▸ Prompt
Restate, word for word, each record that follows.

━━━━━ Provided records

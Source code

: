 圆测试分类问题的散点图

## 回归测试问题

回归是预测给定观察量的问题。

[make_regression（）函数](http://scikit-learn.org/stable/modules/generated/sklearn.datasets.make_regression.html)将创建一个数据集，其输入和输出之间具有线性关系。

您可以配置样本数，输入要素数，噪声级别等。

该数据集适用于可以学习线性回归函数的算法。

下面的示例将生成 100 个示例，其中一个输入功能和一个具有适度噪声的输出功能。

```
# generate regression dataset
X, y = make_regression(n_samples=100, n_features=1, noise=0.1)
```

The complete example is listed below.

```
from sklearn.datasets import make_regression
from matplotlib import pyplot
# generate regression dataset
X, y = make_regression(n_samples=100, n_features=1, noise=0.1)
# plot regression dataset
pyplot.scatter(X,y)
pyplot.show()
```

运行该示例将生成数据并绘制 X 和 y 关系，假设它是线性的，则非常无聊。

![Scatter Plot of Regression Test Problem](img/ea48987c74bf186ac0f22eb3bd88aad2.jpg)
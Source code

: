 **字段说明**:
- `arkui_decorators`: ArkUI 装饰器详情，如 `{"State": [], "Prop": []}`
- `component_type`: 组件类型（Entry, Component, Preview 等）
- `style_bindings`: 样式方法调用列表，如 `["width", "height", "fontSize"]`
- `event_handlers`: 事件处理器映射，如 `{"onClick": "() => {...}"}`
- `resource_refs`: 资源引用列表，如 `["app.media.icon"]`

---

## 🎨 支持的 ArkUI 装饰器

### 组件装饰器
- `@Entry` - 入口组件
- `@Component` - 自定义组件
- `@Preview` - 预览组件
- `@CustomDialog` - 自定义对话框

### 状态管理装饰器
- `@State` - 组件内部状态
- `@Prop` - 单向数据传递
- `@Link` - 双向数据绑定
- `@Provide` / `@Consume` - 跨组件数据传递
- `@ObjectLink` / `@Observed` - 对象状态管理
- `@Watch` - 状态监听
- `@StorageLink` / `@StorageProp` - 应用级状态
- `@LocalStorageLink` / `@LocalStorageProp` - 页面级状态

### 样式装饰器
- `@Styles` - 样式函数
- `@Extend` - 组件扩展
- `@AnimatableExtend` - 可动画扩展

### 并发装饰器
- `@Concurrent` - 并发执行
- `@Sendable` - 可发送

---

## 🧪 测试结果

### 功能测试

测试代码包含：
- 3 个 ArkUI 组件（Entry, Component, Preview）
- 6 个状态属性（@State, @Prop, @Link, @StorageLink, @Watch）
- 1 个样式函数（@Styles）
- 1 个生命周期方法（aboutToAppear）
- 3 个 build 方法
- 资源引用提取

━━━━━━━━━━

▸ Solved exercise
Source code

: 圆测试分类问题的散点图

## 回归测试问题

回归是预测给定观察量的问题。

[make_regression（）函数](http://scikit-learn.org/stable/modules/generated/sklearn.datasets.make_regression.html)将创建一个数据集，其输入和输出之间具有线性关系。

您可以配置样本数，输入要素数，噪声级别等。

该数据集适用于可以学习线性回归函数的算法。

下面的示例将生成 100 个示例，其中一个输入功能和一个具有适度噪声的输出功能。

```
# generate regression dataset
X, y = make_regression(n_samples=100, n_features=1, noise=0.1)
```

The complete example is listed below.

```
from sklearn.datasets import make_regression
from matplotlib import pyplot
# generate regression dataset
X, y = make_regression(n_samples=100, n_features=1, noise=0.1)
# plot regression dataset
pyplot.scatter(X,y)
pyplot.show()
```

运行该示例将生成数据并绘制 X 和 y 关系，假设它是线性的，则非常无聊。

![Scatter Plot of Regression Test Problem](img/ea48987c74bf186ac0f22eb3bd88aad2.jpg)
Source code

: **字段说明**:
- `arkui_decorators`: ArkUI 装饰器详情，如 `{"State": [], "Prop": []}`
- `component_type`: 组件类型（Entry, Component, Preview 等）
- `style_bindings`: 样式方法调用列表，如 `["width", "height", "fontSize"]`
- `event_handlers`: 事件处理器映射，如 `{"onClick": "() => {...}"}`
- `resource_refs`: 资源引用列表，如 `["app.media.icon"]`

---

## 🎨 支持的 ArkUI 装饰器

### 组件装饰器
- `@Entry` - 入口组件
- `@Component` - 自定义组件
- `@Preview` - 预览组件
- `@CustomDialog` - 自定义对话框

### 状态管理装饰器
- `@State` - 组件内部状态
- `@Prop` - 单向数据传递
- `@Link` - 双向数据绑定
- `@Provide` / `@Consume` - 跨组件数据传递
- `@ObjectLink` / `@Observed` - 对象状态管理
- `@Watch` - 状态监听
- `@StorageLink` / `@StorageProp` - 应用级状态
- `@LocalStorageLink` / `@LocalStorageProp` - 页面级状态

### 样式装饰器
- `@Styles` - 样式函数
- `@Extend` - 组件扩展
- `@AnimatableExtend` - 可动画扩展

### 并发装饰器
- `@Concurrent` - 并发执行
- `@Sendable` - 可发送

---

## 🧪 测试结果

### 功能测试

测试代码包含：
- 3 个 ArkUI 组件（Entry, Component, Preview）
- 6 个状态属性（@State, @Prop, @Link, @StorageLink, @Watch）
- 1 个样式函数（@Styles）
- 1 个生命周期方法（aboutToAppear）
- 3 个 build 方法
- 资源引用提取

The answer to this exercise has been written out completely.